━━ The data
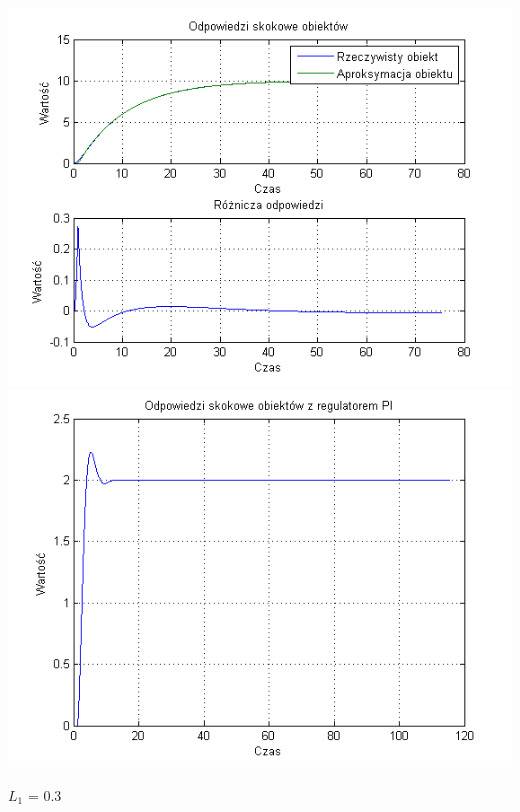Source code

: \documentclass[10pt,a4paper]{article}
\begin{document}
\begin{center}
\includegraphics[scale=1]{images/jeden/skrypt_213.png}\\
\includegraphics[scale=1]{images/jeden/skrypt_214.png}\\
\end{center}
\newpage
$L_1$ = 0.3
\end{document}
━━━━
Each record above needs to be retyped exactly, without any pictures.

**Exercise answer**.
Source code

: \documentclass[10pt,a4paper]{article}
\begin{document}
\begin{center}
\includegraphics[scale=1]{images/jeden/skrypt_213.png}\\
\includegraphics[scale=1]{images/jeden/skrypt_214.png}\\
\end{center}
\newpage
$L_1$ = 0.3
\end{document}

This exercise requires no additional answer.